__Assignment__. For this exercise, please find the lines in the entries that include the word "Cochemea" and copy them.

------ Data shown

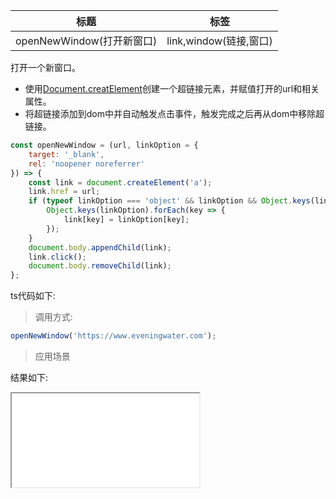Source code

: | 标题                     | 标签           |
| ------------------------ | -------------- |
| openNewWindow(打开新窗口) | link,window(链接,窗口) |

打开一个新窗口。

- 使用[Document.creatElement](https://developer.mozilla.org/zh-CN/docs/Web/API/Document/createElement)创建一个超链接元素，并赋值打开的url和相关属性。
- 将超链接添加到dom中并自动触发点击事件，触发完成之后再从dom中移除超链接。


```js
const openNewWindow = (url, linkOption = {
    target: '_blank',
    rel: 'noopener noreferrer'
}) => {
    const link = document.createElement('a');
    link.href = url;
    if (typeof linkOption === 'object' && linkOption && Object.keys(linkOption).length > 0) {
        Object.keys(linkOption).forEach(key => {
            link[key] = linkOption[key];
        });
    }
    document.body.appendChild(link);
    link.click();
    document.body.removeChild(link);
};
```

ts代码如下:

<div class="code-editor" data-url="codes/javascript/ts/openNewWindow.ts" data-language="typescript"></div>

> 调用方式:

```js
openNewWindow('https://www.eveningwater.com');
```

> 应用场景

<div class="code-editor" data-url="codes/javascript/html/openNewWindow.html" data-language="html"></div>

结果如下:

<iframe src="codes/javascript/html/openNewWindow.html"></iframe>
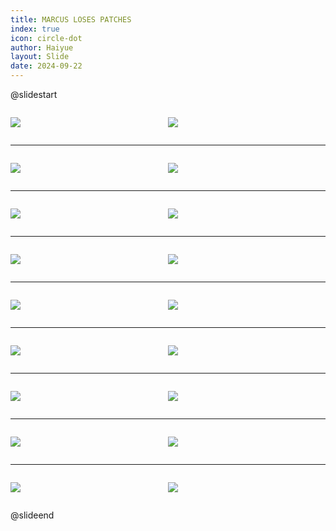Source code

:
 ```yaml
---
title: MARCUS LOSES PATCHES
index: true
icon: circle-dot
author: Haiyue
layout: Slide
date: 2024-09-22
---
```

 
@slidestart

<div style="display:flex">
<div style="flex:1">

![](https://raw.githubusercontent.com/yclord/reading/refs/heads/master/english/Level-M/MARCUS%20LOSES%20PATCHES/001.webp)
</div>
<div style="flex:1">

![](https://raw.githubusercontent.com/yclord/reading/refs/heads/master/english/Level-M/MARCUS%20LOSES%20PATCHES/002.webp)
</div>
</div>

---

<div style="display:flex">
<div style="flex:1">

![](https://raw.githubusercontent.com/yclord/reading/refs/heads/master/english/Level-M/MARCUS%20LOSES%20PATCHES/003.webp)
</div>
<div style="flex:1">

![](https://raw.githubusercontent.com/yclord/reading/refs/heads/master/english/Level-M/MARCUS%20LOSES%20PATCHES/004.webp)
</div>
</div>

---

<div style="display:flex">
<div style="flex:1">

![](https://raw.githubusercontent.com/yclord/reading/refs/heads/master/english/Level-M/MARCUS%20LOSES%20PATCHES/005.webp)
</div>
<div style="flex:1">

![](https://raw.githubusercontent.com/yclord/reading/refs/heads/master/english/Level-M/MARCUS%20LOSES%20PATCHES/006.webp)
</div>
</div>

---

<div style="display:flex">
<div style="flex:1">

![](https://raw.githubusercontent.com/yclord/reading/refs/heads/master/english/Level-M/MARCUS%20LOSES%20PATCHES/007.webp)
</div>
<div style="flex:1">

![](https://raw.githubusercontent.com/yclord/reading/refs/heads/master/english/Level-M/MARCUS%20LOSES%20PATCHES/008.webp)
</div>
</div>

---

<div style="display:flex">
<div style="flex:1">

![](https://raw.githubusercontent.com/yclord/reading/refs/heads/master/english/Level-M/MARCUS%20LOSES%20PATCHES/009.webp)
</div>
<div style="flex:1">

![](https://raw.githubusercontent.com/yclord/reading/refs/heads/master/english/Level-M/MARCUS%20LOSES%20PATCHES/010.webp)
</div>
</div>

---

<div style="display:flex">
<div style="flex:1">

![](https://raw.githubusercontent.com/yclord/reading/refs/heads/master/english/Level-M/MARCUS%20LOSES%20PATCHES/011.webp)
</div>
<div style="flex:1">

![](https://raw.githubusercontent.com/yclord/reading/refs/heads/master/english/Level-M/MARCUS%20LOSES%20PATCHES/012.webp)
</div>
</div>

---

<div style="display:flex">
<div style="flex:1">

![](https://raw.githubusercontent.com/yclord/reading/refs/heads/master/english/Level-M/MARCUS%20LOSES%20PATCHES/013.webp)
</div>
<div style="flex:1">

![](https://raw.githubusercontent.com/yclord/reading/refs/heads/master/english/Level-M/MARCUS%20LOSES%20PATCHES/014.webp)
</div>
</div>

---

<div style="display:flex">
<div style="flex:1">

![](https://raw.githubusercontent.com/yclord/reading/refs/heads/master/english/Level-M/MARCUS%20LOSES%20PATCHES/015.webp)
</div>
<div style="flex:1">

![](https://raw.githubusercontent.com/yclord/reading/refs/heads/master/english/Level-M/MARCUS%20LOSES%20PATCHES/016.webp)
</div>
</div>

---

<div style="display:flex">
<div style="flex:1">

![](https://raw.githubusercontent.com/yclord/reading/refs/heads/master/english/Level-M/MARCUS%20LOSES%20PATCHES/017.webp)
</div>
<div style="flex:1">

![](https://raw.githubusercontent.com/yclord/reading/refs/heads/master/english/Level-M/MARCUS%20LOSES%20PATCHES/018.webp)
</div>
</div>

@slideend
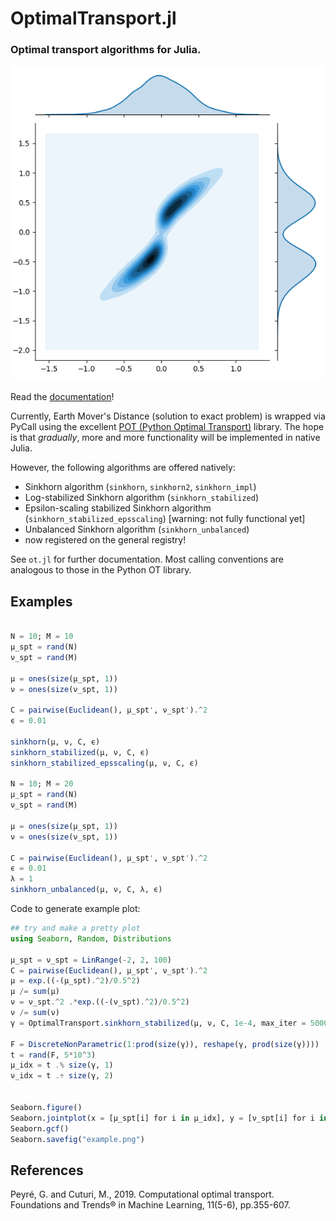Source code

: # OptimalTransport.jl
### Optimal transport algorithms for Julia.

![example histogram](example.png)

Read the [documentation](http://zsteve.phatcode.net/OptimalTransportDocs/)!

Currently, Earth Mover's Distance (solution to exact problem) is wrapped via PyCall using the excellent [POT (Python Optimal Transport)](https://github.com/PythonOT/POT) library. The hope is that _gradually_, more and more functionality will be implemented in native Julia.

However, the following algorithms are offered natively:

* Sinkhorn algorithm (`sinkhorn`, `sinkhorn2`, `sinkhorn_impl`)
* Log-stabilized Sinkhorn algorithm (`sinkhorn_stabilized`)
* Epsilon-scaling stabilized Sinkhorn algorithm (`sinkhorn_stabilized_epsscaling`) [warning: not fully functional yet]
* Unbalanced Sinkhorn algorithm (`sinkhorn_unbalanced`)
* now registered on the general registry!

See `ot.jl` for further documentation. Most calling conventions are analogous to those in the Python OT library.

## Examples

```julia

N = 10; M = 10
μ_spt = rand(N)
ν_spt = rand(M)

μ = ones(size(μ_spt, 1))
ν = ones(size(ν_spt, 1))

C = pairwise(Euclidean(), μ_spt', ν_spt').^2
ϵ = 0.01

sinkhorn(μ, ν, C, ϵ)
sinkhorn_stabilized(μ, ν, C, ϵ)
sinkhorn_stabilized_epsscaling(μ, ν, C, ϵ)

N = 10; M = 20
μ_spt = rand(N)
ν_spt = rand(M)

μ = ones(size(μ_spt, 1))
ν = ones(size(ν_spt, 1))

C = pairwise(Euclidean(), μ_spt', ν_spt').^2
ϵ = 0.01
λ = 1
sinkhorn_unbalanced(μ, ν, C, λ, ϵ)

```

Code to generate example plot:
```julia
## try and make a pretty plot
using Seaborn, Random, Distributions

μ_spt = ν_spt = LinRange(-2, 2, 100)
C = pairwise(Euclidean(), μ_spt', ν_spt').^2
μ = exp.((-(μ_spt).^2)/0.5^2)
μ /= sum(μ)
ν = ν_spt.^2 .*exp.((-(ν_spt).^2)/0.5^2)
ν /= sum(ν)
γ = OptimalTransport.sinkhorn_stabilized(μ, ν, C, 1e-4, max_iter = 5000)

F = DiscreteNonParametric(1:prod(size(γ)), reshape(γ, prod(size(γ))))
t = rand(F, 5*10^3)
μ_idx = t .% size(γ, 1)
ν_idx = t .÷ size(γ, 2)


Seaborn.figure()
Seaborn.jointplot(x = [μ_spt[i] for i in μ_idx], y = [ν_spt[i] for i in ν_idx], kind = "kde")
Seaborn.gcf()
Seaborn.savefig("example.png")
```

## References

Peyré, G. and Cuturi, M., 2019. Computational optimal transport. Foundations and Trends® in Machine Learning, 11(5-6), pp.355-607.

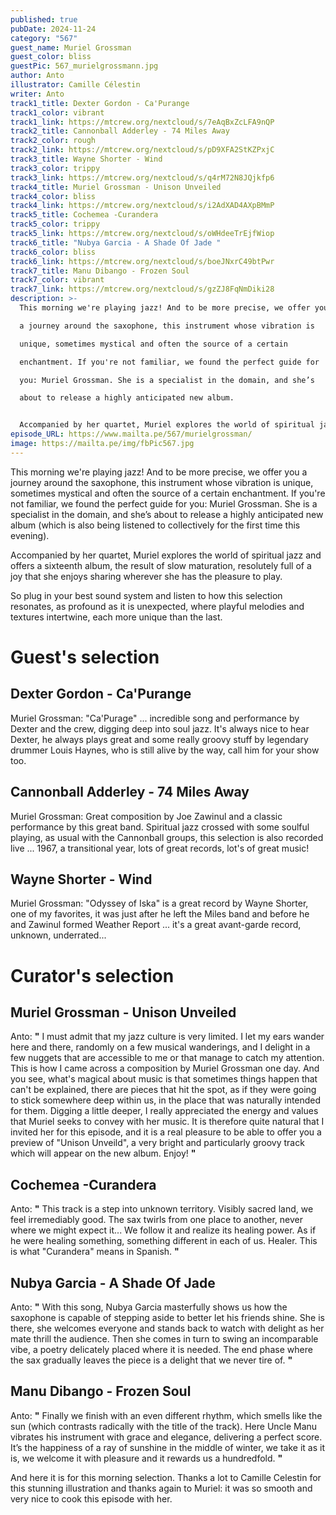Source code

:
 ```yaml
---
published: true
pubDate: 2024-11-24
category: "567"
guest_name: Muriel Grossman
guest_color: bliss
guestPic: 567_murielgrossmann.jpg
author: Anto
illustrator: Camille Célestin
writer: Anto
track1_title: Dexter Gordon - Ca'Purange
track1_color: vibrant
track1_link: https://mtcrew.org/nextcloud/s/7eAqBxZcLFA9nQP
track2_title: Cannonball Adderley - 74 Miles Away
track2_color: rough
track2_link: https://mtcrew.org/nextcloud/s/pD9XFA2StKZPxjC
track3_title: Wayne Shorter - Wind
track3_color: trippy
track3_link: https://mtcrew.org/nextcloud/s/q4rM72N8JQjkfp6
track4_title: Muriel Grossman - Unison Unveiled
track4_color: bliss
track4_link: https://mtcrew.org/nextcloud/s/i2AdXAD4AXpBMmP
track5_title: Cochemea -Curandera
track5_color: trippy
track5_link: https://mtcrew.org/nextcloud/s/oWHdeeTrEjfWiop
track6_title: "Nubya Garcia - A Shade Of Jade "
track6_color: bliss
track6_link: https://mtcrew.org/nextcloud/s/boeJNxrC49btPwr
track7_title: Manu Dibango - Frozen Soul
track7_color: vibrant
track7_link: https://mtcrew.org/nextcloud/s/gzZJ8FqNmDiki28
description: >-
  This morning we're playing jazz! And to be more precise, we offer you

  a journey around the saxophone, this instrument whose vibration is

  unique, sometimes mystical and often the source of a certain

  enchantment. If you're not familiar, we found the perfect guide for

  you: Muriel Grossman. She is a specialist in the domain, and she’s

  about to release a highly anticipated new album.


  Accompanied by her quartet, Muriel explores the world of spiritual jazz and offers a sixteenth album, the result of slow maturation, resolutely full of a joy that she enjoys sharing wherever she has the pleasure to play. 
episode_URL: https://www.mailta.pe/567/murielgrossman/
image: https://mailta.pe/img/fbPic567.jpg
---
```


This morning we're playing jazz! And to be more precise, we offer you
a journey around the saxophone, this instrument whose vibration is
unique, sometimes mystical and often the source of a certain
enchantment. If you're not familiar, we found the perfect guide for
you: Muriel Grossman. She is a specialist in the domain, and she’s
about to release a highly anticipated new album (which is also being
listened to collectively for the first time this evening).

Accompanied by her
quartet, Muriel explores the world of spiritual jazz and offers a
sixteenth album, the result of slow maturation, resolutely full of a
joy that she enjoys sharing wherever she has the pleasure to play. 

So plug in your best
sound system and listen to how this selection resonates, as profound
as it is unexpected, where playful melodies and textures intertwine,
each more unique than the last. 

# Guest's selection

## Dexter Gordon - Ca'Purange

Muriel Grossman: "Ca'Purage" ... incredible song and performance by Dexter and the crew, digging deep into soul jazz. It's always nice to hear Dexter, he always plays great and some really groovy stuff by
legendary drummer Louis Haynes, who is still alive by the way, call
him for your show too.

## Cannonball Adderley - 74 Miles Away

 Muriel Grossman: Great composition by Joe Zawinul and a classic performance by this great band. Spiritual jazz crossed with some soulful playing, as usual with the Cannonball groups, this selection is also recorded live ... 1967, a transitional year, lots of great records, lot's of great music!

## Wayne Shorter - Wind

 Muriel Grossman: "Odyssey of Iska" is a great record by Wayne Shorter, one of my favorites, it was just after he left the Miles band and before
he and Zawinul formed Weather Report ... it's a great avant-garde
record, unknown, underrated...

# Curator's selection

## Muriel Grossman - Unison Unveiled

 Anto: **"** I must admit that my jazz culture is very limited. I let my ears
wander here and there, randomly on a few musical wanderings, and I
delight in a few nuggets that are accessible to me or that manage to
catch my attention. This is how I came across a composition by Muriel
Grossman one day. And you see, what's magical about music is that
sometimes things happen that can't be explained, there are pieces
that hit the spot, as if they were going to stick somewhere deep
within us, in the place that was naturally intended for them. 
Digging a little deeper, I really appreciated the energy and values ​​that Muriel seeks to convey with her music. It is therefore quite natural that I invited her for this episode, and it is a real pleasure to be able to
offer you a preview of "Unison Unveild", a very bright and
particularly groovy track which will appear on the new album. Enjoy! **"** 

## Cochemea -Curandera

 Anto: **"** This track is a step into unknown territory. Visibly sacred land, we feel irremediably good. The sax twirls from one place to another,
never where we might expect it... We follow it and realize its
healing power. As if he were healing something, something different
in each of us. Healer. This is what "Curandera" means in
Spanish.  **"** 

## Nubya Garcia - A Shade Of Jade 

 Anto: **"** With this song, Nubya Garcia masterfully shows us how the saxophone is capable of stepping aside to better let his friends shine. She is there, she welcomes everyone and stands back to watch with delight as her mate thrill the audience. Then she comes in turn to swing an incomparable vibe, a poetry delicately placed where it is needed. The end phase where the sax gradually leaves the piece is a delight that we never tire of. **"** 

## Manu Dibango - Frozen Soul

 Anto: **"** Finally we finish with an even different rhythm, which smells like the sun (which contrasts radically with the title of the track). Here
Uncle Manu vibrates his instrument with grace and elegance,
delivering a perfect score. It’s the happiness of a ray of sunshine
in the middle of winter, we take it as it is, we welcome it with
pleasure and it rewards us a hundredfold. **"** 

And here it is for this morning selection. Thanks a lot to Camille Celestin for this stunning illustration and thanks again to Muriel: it was so smooth and very nice to cook this episode with her.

------------

__Response to the exercise__.
track5_title: Cochemea -Curandera
## Cochemea -Curandera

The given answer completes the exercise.